Your assignment →
Where in the data below does the word "some" appear? Copy each line that holds it.

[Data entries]
####

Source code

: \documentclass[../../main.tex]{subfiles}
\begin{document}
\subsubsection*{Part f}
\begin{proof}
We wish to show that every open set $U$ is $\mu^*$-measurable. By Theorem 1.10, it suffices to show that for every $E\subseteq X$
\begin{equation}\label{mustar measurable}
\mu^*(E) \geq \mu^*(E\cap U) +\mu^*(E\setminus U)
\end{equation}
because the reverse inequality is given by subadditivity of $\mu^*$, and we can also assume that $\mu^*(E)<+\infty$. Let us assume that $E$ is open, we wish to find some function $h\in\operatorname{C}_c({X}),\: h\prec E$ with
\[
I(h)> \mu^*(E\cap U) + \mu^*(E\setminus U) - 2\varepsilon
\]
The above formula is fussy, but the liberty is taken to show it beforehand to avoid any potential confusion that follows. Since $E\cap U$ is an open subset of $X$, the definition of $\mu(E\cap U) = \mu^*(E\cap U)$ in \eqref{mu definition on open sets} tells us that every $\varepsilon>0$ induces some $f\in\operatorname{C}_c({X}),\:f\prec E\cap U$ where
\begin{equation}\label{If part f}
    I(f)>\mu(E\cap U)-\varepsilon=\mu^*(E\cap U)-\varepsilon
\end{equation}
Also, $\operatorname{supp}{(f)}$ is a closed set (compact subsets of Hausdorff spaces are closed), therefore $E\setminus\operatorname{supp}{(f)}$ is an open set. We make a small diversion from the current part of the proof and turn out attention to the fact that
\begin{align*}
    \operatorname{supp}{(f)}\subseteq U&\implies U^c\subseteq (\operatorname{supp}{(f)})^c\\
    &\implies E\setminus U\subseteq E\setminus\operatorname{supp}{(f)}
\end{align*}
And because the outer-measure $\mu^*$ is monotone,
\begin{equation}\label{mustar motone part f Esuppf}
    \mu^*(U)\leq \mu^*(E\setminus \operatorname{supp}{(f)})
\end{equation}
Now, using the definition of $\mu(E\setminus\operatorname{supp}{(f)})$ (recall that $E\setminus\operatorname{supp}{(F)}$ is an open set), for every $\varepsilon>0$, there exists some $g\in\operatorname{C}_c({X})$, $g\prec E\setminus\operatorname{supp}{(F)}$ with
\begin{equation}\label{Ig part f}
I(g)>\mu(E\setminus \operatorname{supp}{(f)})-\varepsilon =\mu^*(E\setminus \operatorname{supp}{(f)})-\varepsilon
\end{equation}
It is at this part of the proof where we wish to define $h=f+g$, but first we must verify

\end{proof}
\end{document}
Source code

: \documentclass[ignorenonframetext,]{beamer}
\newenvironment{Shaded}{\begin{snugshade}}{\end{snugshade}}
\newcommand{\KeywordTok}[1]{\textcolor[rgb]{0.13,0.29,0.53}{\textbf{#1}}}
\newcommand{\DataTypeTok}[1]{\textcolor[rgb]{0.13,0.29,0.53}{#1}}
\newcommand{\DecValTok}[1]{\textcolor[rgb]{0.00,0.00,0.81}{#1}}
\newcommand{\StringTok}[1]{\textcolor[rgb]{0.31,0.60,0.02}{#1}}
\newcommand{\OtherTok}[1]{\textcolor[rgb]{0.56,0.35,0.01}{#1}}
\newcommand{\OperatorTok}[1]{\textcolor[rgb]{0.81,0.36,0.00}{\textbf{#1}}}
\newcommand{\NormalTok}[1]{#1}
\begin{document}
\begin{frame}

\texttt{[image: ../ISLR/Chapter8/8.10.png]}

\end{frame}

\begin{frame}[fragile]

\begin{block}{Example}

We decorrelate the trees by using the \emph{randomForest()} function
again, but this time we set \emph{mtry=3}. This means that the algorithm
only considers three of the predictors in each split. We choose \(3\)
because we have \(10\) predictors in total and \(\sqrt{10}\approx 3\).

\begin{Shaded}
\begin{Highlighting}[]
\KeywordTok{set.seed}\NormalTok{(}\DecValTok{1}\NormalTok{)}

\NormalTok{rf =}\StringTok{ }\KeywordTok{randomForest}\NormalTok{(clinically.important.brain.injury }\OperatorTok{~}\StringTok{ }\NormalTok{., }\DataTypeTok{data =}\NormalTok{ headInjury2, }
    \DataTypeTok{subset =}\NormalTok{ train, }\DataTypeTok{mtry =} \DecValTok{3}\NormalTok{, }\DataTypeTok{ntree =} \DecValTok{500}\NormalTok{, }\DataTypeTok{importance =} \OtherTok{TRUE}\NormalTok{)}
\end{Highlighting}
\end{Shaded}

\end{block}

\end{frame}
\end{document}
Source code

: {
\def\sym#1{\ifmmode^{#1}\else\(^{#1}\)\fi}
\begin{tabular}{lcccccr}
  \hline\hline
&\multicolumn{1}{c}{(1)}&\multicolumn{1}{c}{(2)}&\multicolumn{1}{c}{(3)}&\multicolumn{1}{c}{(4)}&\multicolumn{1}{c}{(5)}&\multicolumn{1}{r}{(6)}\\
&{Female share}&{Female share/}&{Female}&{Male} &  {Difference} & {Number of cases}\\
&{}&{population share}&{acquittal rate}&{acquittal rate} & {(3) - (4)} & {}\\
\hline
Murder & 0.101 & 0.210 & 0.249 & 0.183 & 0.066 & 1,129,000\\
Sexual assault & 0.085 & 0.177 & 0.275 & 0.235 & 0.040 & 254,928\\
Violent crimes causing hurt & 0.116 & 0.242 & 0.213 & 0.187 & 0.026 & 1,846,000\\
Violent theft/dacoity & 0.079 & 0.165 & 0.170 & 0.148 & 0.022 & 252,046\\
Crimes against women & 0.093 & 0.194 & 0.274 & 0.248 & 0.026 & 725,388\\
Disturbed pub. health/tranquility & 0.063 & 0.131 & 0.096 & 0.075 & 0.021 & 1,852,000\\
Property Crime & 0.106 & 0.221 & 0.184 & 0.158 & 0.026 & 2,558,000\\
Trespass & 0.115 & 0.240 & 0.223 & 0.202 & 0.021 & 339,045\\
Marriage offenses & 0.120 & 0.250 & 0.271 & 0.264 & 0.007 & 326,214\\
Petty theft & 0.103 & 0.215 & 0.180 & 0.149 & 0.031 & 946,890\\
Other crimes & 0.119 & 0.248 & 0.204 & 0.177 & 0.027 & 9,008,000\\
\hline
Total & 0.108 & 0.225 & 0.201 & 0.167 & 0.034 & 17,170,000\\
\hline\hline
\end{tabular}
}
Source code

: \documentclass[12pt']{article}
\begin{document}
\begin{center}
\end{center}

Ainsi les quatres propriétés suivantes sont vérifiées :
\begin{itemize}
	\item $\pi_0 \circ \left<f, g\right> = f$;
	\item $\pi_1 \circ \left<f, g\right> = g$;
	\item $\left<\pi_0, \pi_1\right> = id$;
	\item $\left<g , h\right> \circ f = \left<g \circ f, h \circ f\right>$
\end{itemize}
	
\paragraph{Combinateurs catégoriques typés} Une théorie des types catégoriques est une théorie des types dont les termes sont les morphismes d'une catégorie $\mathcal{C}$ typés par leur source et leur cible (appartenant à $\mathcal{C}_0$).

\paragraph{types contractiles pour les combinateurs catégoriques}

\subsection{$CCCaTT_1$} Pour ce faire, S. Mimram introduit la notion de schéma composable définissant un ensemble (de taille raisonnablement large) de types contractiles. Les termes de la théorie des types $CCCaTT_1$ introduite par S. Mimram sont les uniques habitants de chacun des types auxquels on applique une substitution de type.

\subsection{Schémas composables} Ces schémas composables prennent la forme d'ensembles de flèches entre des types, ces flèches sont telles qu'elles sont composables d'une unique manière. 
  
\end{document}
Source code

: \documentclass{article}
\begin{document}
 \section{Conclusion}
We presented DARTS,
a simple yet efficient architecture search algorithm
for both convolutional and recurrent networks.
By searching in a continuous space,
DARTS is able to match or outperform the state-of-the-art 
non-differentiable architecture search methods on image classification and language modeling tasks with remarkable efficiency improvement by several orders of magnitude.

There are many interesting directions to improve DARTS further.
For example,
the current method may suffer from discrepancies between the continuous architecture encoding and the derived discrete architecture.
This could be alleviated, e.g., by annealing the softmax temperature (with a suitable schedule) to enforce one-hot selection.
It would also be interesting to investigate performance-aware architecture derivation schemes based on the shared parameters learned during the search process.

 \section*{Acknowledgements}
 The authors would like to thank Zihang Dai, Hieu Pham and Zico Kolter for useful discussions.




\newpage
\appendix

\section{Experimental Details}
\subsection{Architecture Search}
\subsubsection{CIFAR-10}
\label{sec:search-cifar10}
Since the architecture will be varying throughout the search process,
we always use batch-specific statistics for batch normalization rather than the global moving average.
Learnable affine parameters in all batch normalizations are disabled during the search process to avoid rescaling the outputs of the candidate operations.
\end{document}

####

Completed task →
because the reverse inequality is given by subadditivity of $\mu^*$, and we can also assume that $\mu^*(E)<+\infty$. Let us assume that $E$ is open, we wish to find some function $h\in\operatorname{C}_c({X}),\: h\prec E$ with
The above formula is fussy, but the liberty is taken to show it beforehand to avoid any potential confusion that follows. Since $E\cap U$ is an open subset of $X$, the definition of $\mu(E\cap U) = \mu^*(E\cap U)$ in \eqref{mu definition on open sets} tells us that every $\varepsilon>0$ induces some $f\in\operatorname{C}_c({X}),\:f\prec E\cap U$ where
Now, using the definition of $\mu(E\setminus\operatorname{supp}{(f)})$ (recall that $E\setminus\operatorname{supp}{(F)}$ is an open set), for every $\varepsilon>0$, there exists some $g\in\operatorname{C}_c({X})$, $g\prec E\setminus\operatorname{supp}{(F)}$ with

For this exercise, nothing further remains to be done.